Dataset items
┌──
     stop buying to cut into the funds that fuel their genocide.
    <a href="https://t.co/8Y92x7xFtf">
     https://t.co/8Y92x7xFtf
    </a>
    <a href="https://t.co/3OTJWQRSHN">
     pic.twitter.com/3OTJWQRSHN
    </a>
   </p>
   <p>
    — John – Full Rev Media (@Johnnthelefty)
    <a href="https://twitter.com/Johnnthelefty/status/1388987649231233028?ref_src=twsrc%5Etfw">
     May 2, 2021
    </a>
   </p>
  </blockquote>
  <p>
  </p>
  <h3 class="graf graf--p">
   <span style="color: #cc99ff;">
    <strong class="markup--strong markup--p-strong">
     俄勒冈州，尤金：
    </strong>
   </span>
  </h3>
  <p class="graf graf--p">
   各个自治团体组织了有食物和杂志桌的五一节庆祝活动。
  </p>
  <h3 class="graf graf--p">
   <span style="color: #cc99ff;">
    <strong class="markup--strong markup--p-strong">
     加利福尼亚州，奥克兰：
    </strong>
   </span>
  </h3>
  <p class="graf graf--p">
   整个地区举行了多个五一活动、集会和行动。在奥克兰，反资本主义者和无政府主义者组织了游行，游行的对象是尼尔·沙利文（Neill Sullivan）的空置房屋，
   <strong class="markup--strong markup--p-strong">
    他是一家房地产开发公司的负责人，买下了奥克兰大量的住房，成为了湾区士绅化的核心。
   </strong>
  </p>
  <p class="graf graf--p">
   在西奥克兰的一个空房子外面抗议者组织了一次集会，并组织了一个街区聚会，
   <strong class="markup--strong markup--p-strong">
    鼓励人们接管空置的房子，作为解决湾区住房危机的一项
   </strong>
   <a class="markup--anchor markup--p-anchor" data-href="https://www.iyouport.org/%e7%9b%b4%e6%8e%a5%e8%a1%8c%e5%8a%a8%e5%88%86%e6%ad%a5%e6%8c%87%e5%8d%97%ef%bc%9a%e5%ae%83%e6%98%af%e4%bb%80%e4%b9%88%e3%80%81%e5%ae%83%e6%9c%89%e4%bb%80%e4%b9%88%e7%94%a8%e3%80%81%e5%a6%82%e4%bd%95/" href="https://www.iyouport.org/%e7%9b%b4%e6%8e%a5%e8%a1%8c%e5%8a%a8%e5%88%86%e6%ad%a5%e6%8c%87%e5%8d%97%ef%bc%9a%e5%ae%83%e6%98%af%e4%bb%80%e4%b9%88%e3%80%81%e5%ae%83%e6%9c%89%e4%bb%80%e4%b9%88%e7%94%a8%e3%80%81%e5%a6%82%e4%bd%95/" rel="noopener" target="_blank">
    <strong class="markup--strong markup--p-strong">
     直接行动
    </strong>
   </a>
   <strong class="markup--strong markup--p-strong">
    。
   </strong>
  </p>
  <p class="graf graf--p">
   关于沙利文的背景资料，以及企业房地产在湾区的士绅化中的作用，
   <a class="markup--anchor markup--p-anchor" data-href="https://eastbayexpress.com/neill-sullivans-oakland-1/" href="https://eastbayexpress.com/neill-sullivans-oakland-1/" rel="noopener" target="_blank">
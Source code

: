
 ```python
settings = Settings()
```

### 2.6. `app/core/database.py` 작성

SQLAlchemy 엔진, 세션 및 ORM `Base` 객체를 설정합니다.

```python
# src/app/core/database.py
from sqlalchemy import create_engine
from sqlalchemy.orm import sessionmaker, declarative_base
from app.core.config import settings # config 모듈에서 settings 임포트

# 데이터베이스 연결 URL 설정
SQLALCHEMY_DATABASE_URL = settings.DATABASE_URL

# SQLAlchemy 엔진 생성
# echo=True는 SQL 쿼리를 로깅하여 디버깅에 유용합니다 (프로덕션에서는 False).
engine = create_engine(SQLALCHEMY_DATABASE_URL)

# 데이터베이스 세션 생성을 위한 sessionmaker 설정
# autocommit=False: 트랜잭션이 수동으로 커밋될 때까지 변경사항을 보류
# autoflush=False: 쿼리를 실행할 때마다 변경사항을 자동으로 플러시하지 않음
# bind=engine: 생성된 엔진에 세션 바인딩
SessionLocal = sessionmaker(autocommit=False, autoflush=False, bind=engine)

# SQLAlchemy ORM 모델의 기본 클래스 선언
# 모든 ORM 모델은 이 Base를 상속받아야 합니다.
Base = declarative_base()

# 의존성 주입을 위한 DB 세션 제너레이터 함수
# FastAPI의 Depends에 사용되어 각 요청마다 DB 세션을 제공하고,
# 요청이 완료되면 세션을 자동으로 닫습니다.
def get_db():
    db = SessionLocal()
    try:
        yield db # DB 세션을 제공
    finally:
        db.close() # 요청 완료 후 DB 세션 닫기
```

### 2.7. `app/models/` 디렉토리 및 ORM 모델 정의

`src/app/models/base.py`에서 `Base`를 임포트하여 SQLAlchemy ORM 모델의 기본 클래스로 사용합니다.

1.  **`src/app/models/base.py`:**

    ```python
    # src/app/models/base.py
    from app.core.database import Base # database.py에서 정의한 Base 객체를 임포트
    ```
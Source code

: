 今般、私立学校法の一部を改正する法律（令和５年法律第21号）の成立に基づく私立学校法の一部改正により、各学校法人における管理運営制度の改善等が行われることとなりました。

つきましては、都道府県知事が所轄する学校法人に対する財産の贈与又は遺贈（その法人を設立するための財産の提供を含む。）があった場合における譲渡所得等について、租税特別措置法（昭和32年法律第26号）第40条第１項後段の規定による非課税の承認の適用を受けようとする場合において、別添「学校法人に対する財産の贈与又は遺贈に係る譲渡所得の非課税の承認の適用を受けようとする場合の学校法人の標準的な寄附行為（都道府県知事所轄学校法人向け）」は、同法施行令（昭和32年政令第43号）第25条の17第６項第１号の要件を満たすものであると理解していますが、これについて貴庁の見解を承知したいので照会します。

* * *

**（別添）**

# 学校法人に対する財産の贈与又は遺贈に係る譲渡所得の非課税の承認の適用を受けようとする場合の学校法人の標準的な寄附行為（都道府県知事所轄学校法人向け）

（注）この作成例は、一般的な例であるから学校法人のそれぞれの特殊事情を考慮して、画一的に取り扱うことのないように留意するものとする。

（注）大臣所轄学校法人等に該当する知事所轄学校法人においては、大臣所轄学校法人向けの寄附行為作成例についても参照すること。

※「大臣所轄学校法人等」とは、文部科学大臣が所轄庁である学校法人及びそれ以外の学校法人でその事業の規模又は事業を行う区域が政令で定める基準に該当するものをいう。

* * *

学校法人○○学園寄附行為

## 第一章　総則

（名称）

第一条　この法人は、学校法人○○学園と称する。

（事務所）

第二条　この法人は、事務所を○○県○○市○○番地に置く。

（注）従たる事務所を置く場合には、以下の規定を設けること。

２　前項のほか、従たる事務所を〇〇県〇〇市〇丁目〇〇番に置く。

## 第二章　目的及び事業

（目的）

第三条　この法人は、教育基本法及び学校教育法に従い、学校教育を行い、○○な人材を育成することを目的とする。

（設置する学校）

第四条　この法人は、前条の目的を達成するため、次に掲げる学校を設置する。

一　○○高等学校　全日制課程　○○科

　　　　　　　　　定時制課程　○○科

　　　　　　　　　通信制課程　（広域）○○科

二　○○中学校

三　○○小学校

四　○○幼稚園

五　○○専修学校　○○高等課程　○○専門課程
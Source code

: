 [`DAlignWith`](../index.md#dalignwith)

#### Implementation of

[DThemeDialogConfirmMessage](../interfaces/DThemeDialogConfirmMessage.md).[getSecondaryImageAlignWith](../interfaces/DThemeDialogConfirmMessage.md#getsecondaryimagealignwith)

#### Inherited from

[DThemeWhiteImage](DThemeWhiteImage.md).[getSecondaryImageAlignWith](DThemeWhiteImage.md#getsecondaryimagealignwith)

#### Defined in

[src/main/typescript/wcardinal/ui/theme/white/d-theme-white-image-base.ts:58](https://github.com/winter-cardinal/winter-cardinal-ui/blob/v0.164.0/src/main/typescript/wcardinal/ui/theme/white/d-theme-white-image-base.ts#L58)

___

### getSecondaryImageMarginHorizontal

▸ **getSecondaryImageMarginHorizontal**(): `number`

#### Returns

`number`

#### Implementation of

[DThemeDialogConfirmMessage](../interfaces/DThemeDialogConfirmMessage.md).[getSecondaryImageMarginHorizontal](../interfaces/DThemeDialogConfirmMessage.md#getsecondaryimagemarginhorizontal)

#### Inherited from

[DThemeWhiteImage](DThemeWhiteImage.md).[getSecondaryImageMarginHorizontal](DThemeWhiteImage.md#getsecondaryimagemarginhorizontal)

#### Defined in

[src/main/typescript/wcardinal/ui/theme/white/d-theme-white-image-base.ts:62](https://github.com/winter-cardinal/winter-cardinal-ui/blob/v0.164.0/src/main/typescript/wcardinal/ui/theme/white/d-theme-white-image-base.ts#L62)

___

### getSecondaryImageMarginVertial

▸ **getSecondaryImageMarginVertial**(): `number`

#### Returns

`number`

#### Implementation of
└──
Brief:
Would you state how many lines of the data above hold the string "자동으로"? Reply with the number alone.

Result of the exercise:
2